Turquoise pools and steep sided sink holes await hikers on the short, scenic Sinkhole Trail through the Leon Sinks Geological Area. Follow the path of the powerful underground waterways that formed this uncommon landscape. Years of rain and groundwater dissolved the underlying limestone bedrock creating underground caves which form the unique karst terrain.

The sinks’ impressive nature extends far below the pools visible from the trail. Cave divers discovered a link between Leon Sinks and nearby Wakulla Springs, making it the longest, mapped underwater cave system in North America at 28 miles long. Divers also found that the Hammock Sink Cave system, visible from the Sinkhole Trail, has an underwater, white limestone room large enough to house a six-story building.
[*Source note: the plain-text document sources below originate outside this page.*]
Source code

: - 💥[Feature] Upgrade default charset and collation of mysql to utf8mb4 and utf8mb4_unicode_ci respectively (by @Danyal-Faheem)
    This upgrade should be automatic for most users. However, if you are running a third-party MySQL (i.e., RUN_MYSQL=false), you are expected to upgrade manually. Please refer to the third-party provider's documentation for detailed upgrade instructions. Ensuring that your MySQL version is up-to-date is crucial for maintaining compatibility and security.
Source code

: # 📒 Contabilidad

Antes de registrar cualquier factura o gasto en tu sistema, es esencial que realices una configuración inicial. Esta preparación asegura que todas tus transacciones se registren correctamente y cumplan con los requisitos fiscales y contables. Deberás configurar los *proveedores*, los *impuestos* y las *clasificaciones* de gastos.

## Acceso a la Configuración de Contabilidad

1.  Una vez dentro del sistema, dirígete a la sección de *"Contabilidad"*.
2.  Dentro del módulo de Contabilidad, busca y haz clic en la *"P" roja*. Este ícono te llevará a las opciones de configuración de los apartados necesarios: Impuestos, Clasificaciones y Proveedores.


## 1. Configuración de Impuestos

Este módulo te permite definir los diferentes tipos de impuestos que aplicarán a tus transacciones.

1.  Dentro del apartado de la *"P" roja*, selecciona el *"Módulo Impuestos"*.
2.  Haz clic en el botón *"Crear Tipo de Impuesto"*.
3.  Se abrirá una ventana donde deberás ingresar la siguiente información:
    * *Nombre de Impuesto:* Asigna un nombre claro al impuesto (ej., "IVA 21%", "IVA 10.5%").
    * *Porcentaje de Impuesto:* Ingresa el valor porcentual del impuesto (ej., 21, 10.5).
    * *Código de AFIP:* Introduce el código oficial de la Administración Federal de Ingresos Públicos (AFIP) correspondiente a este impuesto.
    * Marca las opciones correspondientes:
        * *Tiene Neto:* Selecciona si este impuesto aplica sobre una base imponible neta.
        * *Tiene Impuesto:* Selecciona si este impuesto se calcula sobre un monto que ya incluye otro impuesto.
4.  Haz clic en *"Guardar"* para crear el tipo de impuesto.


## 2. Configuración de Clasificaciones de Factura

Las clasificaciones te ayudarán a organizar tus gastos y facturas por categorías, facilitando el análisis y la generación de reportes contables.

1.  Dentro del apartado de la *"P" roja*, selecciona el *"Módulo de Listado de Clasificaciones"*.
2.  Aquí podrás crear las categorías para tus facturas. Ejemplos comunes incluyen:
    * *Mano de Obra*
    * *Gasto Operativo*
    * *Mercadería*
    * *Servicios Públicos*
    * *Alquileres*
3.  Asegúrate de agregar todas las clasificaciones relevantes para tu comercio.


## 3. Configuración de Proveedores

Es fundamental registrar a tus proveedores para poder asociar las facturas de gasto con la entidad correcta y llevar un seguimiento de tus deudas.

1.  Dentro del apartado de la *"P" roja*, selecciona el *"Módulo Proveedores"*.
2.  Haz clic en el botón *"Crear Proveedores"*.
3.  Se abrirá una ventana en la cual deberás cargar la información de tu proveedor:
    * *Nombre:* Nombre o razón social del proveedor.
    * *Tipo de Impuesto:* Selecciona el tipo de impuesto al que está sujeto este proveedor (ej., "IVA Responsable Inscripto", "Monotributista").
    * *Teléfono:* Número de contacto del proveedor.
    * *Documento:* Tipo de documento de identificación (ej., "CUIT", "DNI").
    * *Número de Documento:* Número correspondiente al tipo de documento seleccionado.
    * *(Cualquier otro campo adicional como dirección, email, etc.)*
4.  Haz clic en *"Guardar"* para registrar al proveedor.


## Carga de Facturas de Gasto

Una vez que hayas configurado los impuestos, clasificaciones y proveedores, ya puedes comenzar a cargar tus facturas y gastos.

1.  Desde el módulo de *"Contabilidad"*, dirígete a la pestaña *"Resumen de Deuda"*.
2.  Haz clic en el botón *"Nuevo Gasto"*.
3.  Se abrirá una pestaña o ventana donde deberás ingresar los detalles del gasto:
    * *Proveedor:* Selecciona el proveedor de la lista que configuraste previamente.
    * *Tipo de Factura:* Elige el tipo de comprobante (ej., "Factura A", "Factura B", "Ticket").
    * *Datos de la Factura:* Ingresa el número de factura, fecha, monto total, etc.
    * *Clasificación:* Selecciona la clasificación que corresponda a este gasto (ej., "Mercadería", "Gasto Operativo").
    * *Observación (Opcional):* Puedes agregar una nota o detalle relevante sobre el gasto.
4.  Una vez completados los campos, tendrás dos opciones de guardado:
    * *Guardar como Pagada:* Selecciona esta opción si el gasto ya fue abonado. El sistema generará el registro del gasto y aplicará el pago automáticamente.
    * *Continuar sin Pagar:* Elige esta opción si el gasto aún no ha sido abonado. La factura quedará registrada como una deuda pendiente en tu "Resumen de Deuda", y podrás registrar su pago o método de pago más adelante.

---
Visitors of all ages can enjoy this trail near Tallahassee, Fla. The well-groomed trail winds its way through flowering dogwoods, southern magnolia, oaks, tupelo, hickory, ash, maple and beech trees and over recently renovated boardwalks to observatory platforms for viewing the sinkholes. Both wet and dry sinks are visible from the trail.

Plants and animals abound, making the Sinkhole Trail perfect for nature enthusiasts and photographers. Visit during the morning or early evening for the best viewing conditions, and in summer bring your insect repellent. If you are pressed for time, visit Hammock sink, then turn back. For the full experience, continue onto Gum Swamp Trail to complete the loop and return to the parking area.

 

What Will I See?

  • Impressive karst landscape
  • Approximately 75 different 0species of plants
  • Wildlife including fox squirrels, gopher tortoises, deer, red-shouldered hawks and blind crayfish
  • Wet and dry sinkholes including Hammock and Big Dismal

About This Destination

As the largest of national forest in Florida, the Apalachicola is home to 567,798 acres of beautiful scenery and six watersheds. Abundant plant life, includes long leaf pines, cypress, and pitcher plants. Many important wildlife species,such as the endangered red‐cockaded woodpecker, have made their homes within the landscape.

What Should I Know?

Amenities: Picnic Tables, Restrooms, Drinking Water, Parking

Operating Hours: Daylight use only

Fee: $3 per person (Federal Fee Area)

Sinkhole Trail (north half of loop) is 2.5 miles long; Gum Swamp Trail (south half of loop) is 1.7 miles long; Crossover Trail (west to east) at 0.5 miles cuts through the middle

Interpretive signs describe karst geology and plant and wildlife

Swimming is not permitted in the sinkholes.